Ainda assim, beneficiários começaram a receber informes de reajustes bem acima da inflação (como é praxe nesse mercado). No Vilhena Silva Advogados, o maior reajuste registrado em 2020 foi de 16%. O presidente da Câmara citou reajustes de 25%. O IPCA acumulado nos 12 meses até julho de 2020 foi de 2,31%.
Esses reajustes valem apenas para os contratos empresariais ou coletivos por adesão. Nos contratos individuais ou familiares o percentual máximo de reajuste é definido pela ANS. Neste ano, por conta da pandemia, a agência não estabeleceu percentual, suspendendo o reajuste do ano. Com a decisão da última sexta-feira, a ANS criou uma barreira também para os reajustes de planos coletivos e empresariais, até dezembro de 2020.
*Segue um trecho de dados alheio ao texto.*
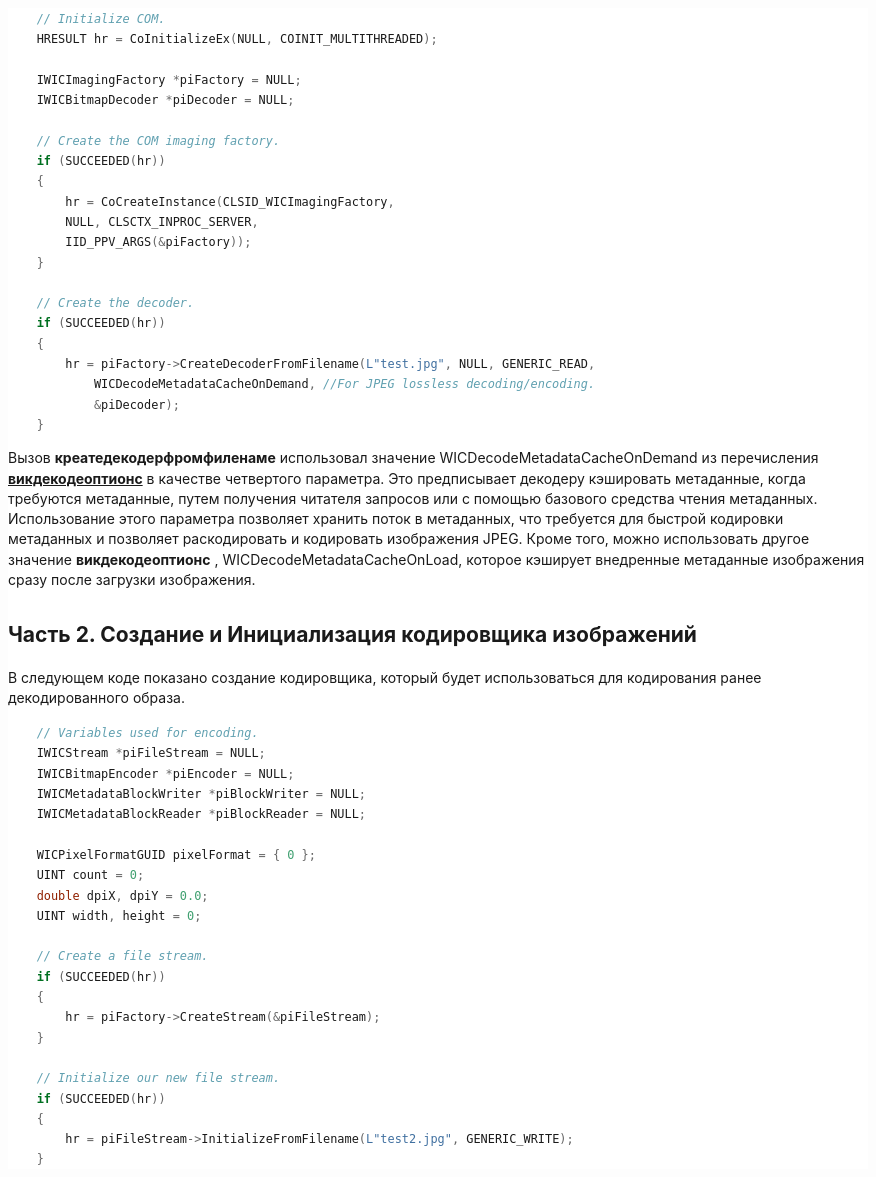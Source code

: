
 ```C++
    // Initialize COM.
    HRESULT hr = CoInitializeEx(NULL, COINIT_MULTITHREADED);

    IWICImagingFactory *piFactory = NULL;
    IWICBitmapDecoder *piDecoder = NULL;

    // Create the COM imaging factory.
    if (SUCCEEDED(hr))
    {
        hr = CoCreateInstance(CLSID_WICImagingFactory,
        NULL, CLSCTX_INPROC_SERVER,
        IID_PPV_ARGS(&piFactory));
    }

    // Create the decoder.
    if (SUCCEEDED(hr))
    {
        hr = piFactory->CreateDecoderFromFilename(L"test.jpg", NULL, GENERIC_READ,
            WICDecodeMetadataCacheOnDemand, //For JPEG lossless decoding/encoding.
            &piDecoder);
    }
```



Вызов **креатедекодерфромфиленаме** использовал значение WICDecodeMetadataCacheOnDemand из перечисления [**викдекодеоптионс**](/windows/desktop/api/Wincodec/ne-wincodec-wicdecodeoptions) в качестве четвертого параметра. Это предписывает декодеру кэшировать метаданные, когда требуются метаданные, путем получения читателя запросов или с помощью базового средства чтения метаданных. Использование этого параметра позволяет хранить поток в метаданных, что требуется для быстрой кодировки метаданных и позволяет раскодировать и кодировать изображения JPEG. Кроме того, можно использовать другое значение **викдекодеоптионс** , WICDecodeMetadataCacheOnLoad, которое кэширует внедренные метаданные изображения сразу после загрузки изображения.

## <a name="part-2-create-and-initialize-the-image-encoder"></a>Часть 2. Создание и Инициализация кодировщика изображений

В следующем коде показано создание кодировщика, который будет использоваться для кодирования ранее декодированного образа.


```C++
    // Variables used for encoding.
    IWICStream *piFileStream = NULL;
    IWICBitmapEncoder *piEncoder = NULL;
    IWICMetadataBlockWriter *piBlockWriter = NULL;
    IWICMetadataBlockReader *piBlockReader = NULL;

    WICPixelFormatGUID pixelFormat = { 0 };
    UINT count = 0;
    double dpiX, dpiY = 0.0;
    UINT width, height = 0;

    // Create a file stream.
    if (SUCCEEDED(hr))
    {
        hr = piFactory->CreateStream(&piFileStream);
    }

    // Initialize our new file stream.
    if (SUCCEEDED(hr))
    {
        hr = piFileStream->InitializeFromFilename(L"test2.jpg", GENERIC_WRITE);
    }
```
A medida levanta a questão sobre a definição do reajuste desses planos, que historicamente ficam muito acima da inflação geral ou mesmo reajuste permitido pels ANS aos planos individuais.
A avaliação de quem acompanha o setor é de que a ANS demorou para agir. Entidades do setor, como a Anab (Associação Nacional das Administradoras de Benefícios), já haviam solicitado a suspensão dos reajustes dos planos coletivos por adesão em abril.
Em nota, a Fenasaúde, entidade que representa 16 das maiores operadoras de planos, afirma que vai tomar as providências para cumprir as determinações a respeito da suspensão de reajustes por 120 dias e que suas operadoras já haviam suspendido os reajustes entre maio e julho.
A entidade afirma ainda que os reajustes recém-aplicados a alguns contratos “refletiam a variação de custos verificada ao longo de 2019” e não tinham “qualquer relação com o comportamento da oferta e da demanda por procedimentos médicos verificado nos últimos meses”.